Task goal: Your task is to copy every line of the entries that contains "Record".

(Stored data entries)

####################

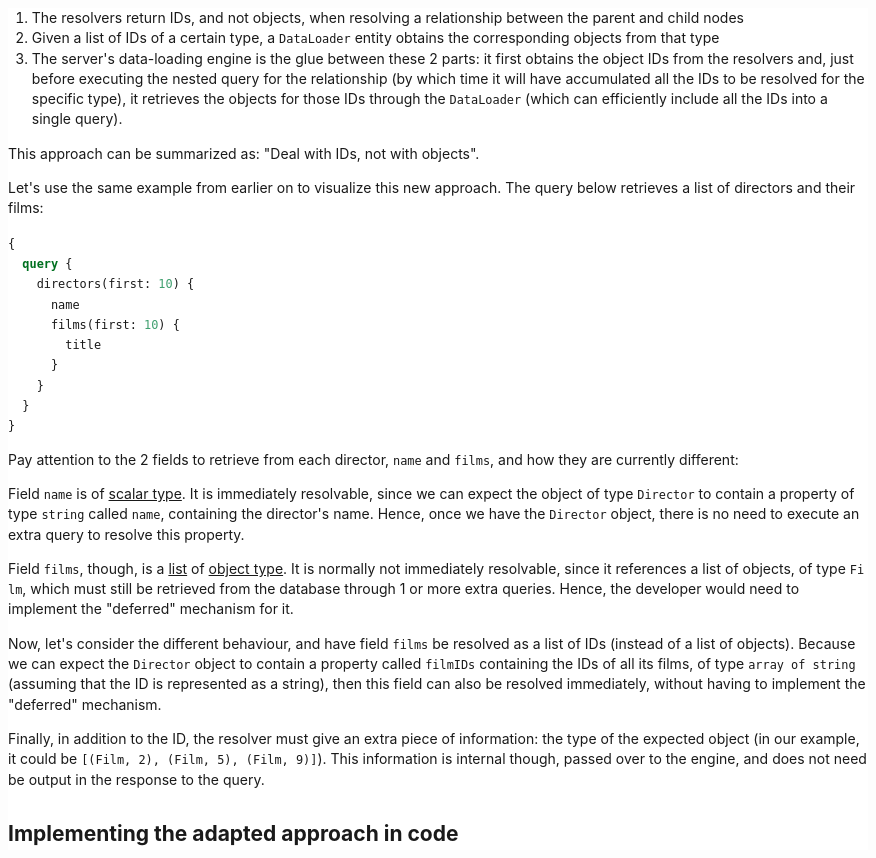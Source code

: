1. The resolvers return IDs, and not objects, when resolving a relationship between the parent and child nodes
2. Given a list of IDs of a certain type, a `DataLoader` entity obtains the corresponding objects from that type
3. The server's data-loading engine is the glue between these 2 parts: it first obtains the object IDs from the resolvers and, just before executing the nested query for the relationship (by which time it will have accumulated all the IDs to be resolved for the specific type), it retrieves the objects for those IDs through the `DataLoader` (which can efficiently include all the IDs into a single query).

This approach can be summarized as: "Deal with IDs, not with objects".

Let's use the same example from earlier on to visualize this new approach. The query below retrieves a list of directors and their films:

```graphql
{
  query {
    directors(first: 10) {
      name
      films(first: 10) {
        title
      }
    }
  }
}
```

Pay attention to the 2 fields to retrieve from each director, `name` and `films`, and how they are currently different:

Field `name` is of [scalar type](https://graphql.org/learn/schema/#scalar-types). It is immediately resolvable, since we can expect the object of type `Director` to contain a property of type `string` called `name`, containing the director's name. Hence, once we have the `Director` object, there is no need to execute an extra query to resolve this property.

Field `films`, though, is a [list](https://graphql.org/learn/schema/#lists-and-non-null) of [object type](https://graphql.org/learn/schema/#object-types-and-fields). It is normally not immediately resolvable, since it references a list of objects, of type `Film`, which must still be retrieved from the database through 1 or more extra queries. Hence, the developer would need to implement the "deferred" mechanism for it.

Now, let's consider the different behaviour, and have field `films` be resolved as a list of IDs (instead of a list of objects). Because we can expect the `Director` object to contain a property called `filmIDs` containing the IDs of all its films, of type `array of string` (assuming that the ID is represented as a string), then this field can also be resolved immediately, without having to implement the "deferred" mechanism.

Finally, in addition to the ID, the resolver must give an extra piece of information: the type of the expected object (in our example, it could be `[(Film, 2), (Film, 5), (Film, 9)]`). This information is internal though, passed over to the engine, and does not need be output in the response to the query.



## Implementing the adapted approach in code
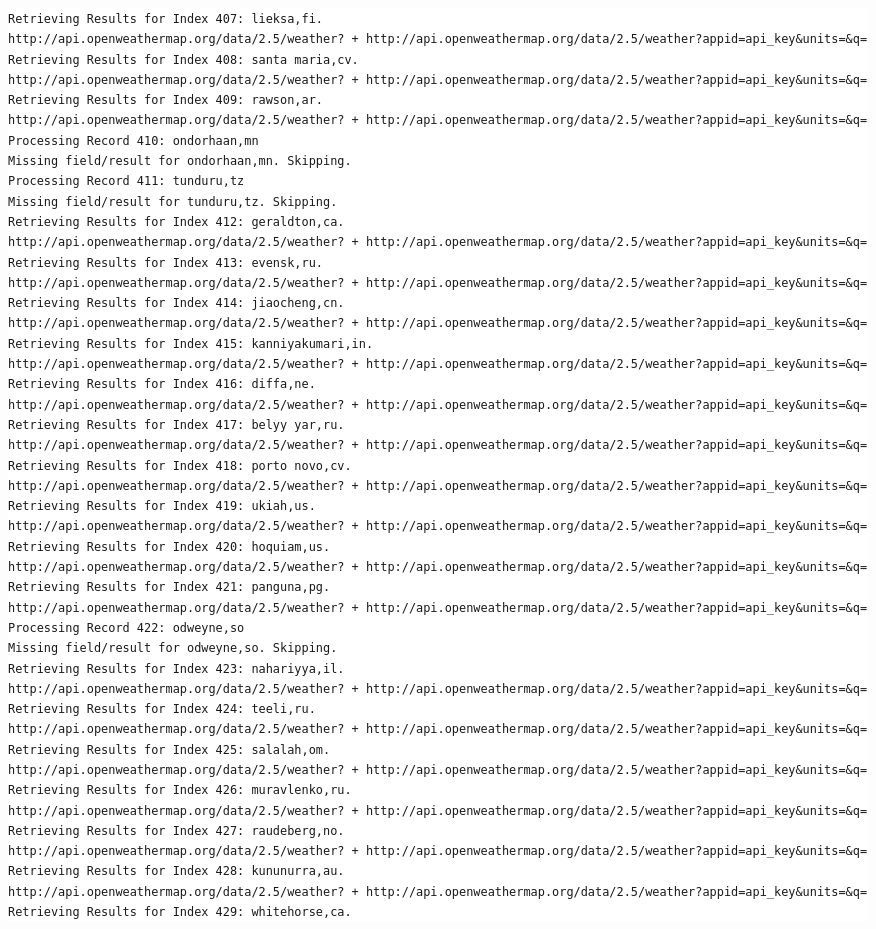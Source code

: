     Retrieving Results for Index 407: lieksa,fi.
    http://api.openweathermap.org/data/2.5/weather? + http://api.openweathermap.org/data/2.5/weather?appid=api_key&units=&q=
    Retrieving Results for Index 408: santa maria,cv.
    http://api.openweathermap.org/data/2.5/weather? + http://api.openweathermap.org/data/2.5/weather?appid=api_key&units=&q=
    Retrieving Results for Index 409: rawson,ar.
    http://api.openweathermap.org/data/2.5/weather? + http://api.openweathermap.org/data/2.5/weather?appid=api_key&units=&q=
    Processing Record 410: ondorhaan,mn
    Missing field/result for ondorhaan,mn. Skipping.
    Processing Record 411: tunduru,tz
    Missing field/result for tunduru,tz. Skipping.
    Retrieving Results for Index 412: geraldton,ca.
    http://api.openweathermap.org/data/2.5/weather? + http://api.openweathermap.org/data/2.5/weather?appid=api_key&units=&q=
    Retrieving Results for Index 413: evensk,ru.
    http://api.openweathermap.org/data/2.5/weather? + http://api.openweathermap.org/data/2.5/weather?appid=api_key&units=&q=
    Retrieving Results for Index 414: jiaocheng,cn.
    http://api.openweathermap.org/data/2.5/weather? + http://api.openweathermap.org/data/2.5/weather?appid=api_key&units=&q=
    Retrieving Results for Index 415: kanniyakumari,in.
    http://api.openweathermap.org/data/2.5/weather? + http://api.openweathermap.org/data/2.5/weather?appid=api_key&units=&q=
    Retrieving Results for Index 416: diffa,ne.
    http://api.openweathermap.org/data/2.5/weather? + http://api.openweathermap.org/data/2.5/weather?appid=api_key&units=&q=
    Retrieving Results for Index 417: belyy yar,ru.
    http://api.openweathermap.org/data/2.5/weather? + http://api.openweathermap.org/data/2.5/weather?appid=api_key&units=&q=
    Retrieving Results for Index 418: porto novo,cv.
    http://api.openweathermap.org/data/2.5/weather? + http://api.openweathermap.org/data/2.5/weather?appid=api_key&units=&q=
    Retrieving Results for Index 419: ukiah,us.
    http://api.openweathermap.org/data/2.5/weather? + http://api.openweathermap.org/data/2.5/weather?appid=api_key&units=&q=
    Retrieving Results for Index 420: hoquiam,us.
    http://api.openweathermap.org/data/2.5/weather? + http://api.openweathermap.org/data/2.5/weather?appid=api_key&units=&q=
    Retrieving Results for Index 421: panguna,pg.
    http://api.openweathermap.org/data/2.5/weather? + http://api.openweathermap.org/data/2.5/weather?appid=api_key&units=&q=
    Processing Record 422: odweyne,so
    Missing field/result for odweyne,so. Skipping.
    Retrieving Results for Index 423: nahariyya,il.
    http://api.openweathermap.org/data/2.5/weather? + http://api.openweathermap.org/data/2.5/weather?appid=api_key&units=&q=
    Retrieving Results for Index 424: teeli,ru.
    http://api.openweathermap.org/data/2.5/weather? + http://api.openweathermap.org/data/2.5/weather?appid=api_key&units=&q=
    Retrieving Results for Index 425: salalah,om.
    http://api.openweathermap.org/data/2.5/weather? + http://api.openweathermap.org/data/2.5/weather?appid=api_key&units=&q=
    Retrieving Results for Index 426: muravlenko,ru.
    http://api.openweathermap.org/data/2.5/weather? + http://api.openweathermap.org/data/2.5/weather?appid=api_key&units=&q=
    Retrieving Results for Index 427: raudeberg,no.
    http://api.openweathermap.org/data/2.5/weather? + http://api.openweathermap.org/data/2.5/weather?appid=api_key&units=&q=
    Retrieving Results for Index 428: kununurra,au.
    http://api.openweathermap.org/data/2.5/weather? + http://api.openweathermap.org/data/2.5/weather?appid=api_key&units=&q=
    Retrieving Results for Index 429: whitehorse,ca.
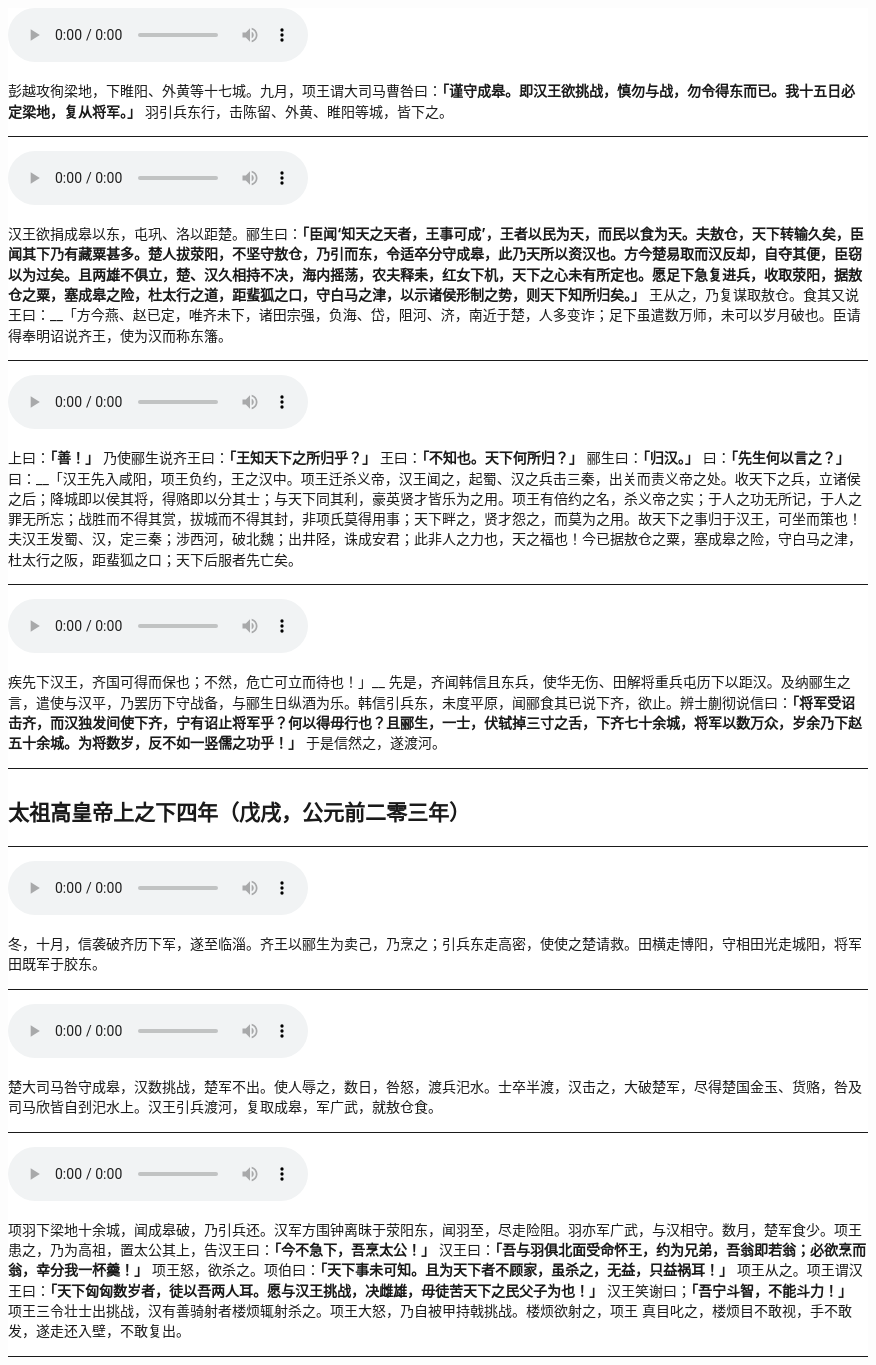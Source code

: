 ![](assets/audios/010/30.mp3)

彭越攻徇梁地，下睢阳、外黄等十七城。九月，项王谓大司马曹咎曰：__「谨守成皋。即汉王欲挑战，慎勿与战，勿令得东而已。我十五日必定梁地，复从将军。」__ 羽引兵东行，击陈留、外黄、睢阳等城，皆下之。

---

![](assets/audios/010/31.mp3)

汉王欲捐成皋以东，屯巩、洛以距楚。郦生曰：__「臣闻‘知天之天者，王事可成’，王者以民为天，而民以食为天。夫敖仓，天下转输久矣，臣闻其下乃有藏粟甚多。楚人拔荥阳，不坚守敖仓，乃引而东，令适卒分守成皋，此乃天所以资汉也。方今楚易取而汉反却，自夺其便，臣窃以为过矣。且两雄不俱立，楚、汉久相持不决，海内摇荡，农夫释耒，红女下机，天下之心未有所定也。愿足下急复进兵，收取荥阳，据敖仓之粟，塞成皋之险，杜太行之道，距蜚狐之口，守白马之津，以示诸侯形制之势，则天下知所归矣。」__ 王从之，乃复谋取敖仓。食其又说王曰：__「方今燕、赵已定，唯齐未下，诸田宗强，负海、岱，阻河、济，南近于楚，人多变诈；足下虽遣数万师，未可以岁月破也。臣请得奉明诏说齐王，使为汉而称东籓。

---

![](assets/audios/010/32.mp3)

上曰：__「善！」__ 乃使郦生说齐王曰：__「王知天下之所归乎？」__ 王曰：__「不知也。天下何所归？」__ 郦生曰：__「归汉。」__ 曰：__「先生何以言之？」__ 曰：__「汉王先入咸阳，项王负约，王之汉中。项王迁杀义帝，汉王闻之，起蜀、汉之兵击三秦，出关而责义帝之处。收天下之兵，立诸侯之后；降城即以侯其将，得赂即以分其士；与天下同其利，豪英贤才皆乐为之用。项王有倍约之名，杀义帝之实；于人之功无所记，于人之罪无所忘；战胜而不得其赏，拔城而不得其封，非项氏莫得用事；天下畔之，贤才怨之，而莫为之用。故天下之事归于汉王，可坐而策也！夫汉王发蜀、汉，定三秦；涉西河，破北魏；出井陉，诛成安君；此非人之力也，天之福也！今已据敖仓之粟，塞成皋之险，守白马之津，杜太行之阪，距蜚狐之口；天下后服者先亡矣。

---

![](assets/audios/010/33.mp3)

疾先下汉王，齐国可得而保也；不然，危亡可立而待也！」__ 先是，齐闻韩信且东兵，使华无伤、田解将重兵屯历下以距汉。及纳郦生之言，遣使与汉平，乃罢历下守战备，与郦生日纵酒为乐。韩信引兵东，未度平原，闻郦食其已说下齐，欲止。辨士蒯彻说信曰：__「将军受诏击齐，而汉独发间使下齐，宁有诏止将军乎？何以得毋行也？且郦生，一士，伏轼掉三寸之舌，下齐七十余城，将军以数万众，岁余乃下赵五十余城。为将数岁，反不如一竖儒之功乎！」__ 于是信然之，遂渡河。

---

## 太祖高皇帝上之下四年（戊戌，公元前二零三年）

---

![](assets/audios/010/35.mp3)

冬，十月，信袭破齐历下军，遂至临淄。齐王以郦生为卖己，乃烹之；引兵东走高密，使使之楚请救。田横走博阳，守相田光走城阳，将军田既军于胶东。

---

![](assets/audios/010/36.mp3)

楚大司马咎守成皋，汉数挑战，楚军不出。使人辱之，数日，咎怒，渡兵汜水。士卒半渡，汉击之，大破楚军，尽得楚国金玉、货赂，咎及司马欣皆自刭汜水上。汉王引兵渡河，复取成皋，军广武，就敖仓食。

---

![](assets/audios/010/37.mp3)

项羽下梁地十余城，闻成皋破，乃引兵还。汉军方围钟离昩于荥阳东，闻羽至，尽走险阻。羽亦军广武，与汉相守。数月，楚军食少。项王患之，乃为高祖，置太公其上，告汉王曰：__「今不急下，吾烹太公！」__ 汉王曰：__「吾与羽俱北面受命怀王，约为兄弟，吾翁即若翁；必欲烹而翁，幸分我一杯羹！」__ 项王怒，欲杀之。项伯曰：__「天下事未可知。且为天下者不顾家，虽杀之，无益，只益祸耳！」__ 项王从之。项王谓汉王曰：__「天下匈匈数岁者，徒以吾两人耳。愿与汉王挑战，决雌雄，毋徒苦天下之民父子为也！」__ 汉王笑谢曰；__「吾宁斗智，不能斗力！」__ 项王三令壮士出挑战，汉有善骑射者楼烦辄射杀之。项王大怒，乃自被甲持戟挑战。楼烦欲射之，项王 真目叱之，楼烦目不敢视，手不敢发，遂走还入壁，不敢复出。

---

####################

Exercise result:
    Processing Record 410: ondorhaan,mn
    Processing Record 411: tunduru,tz
    Processing Record 422: odweyne,so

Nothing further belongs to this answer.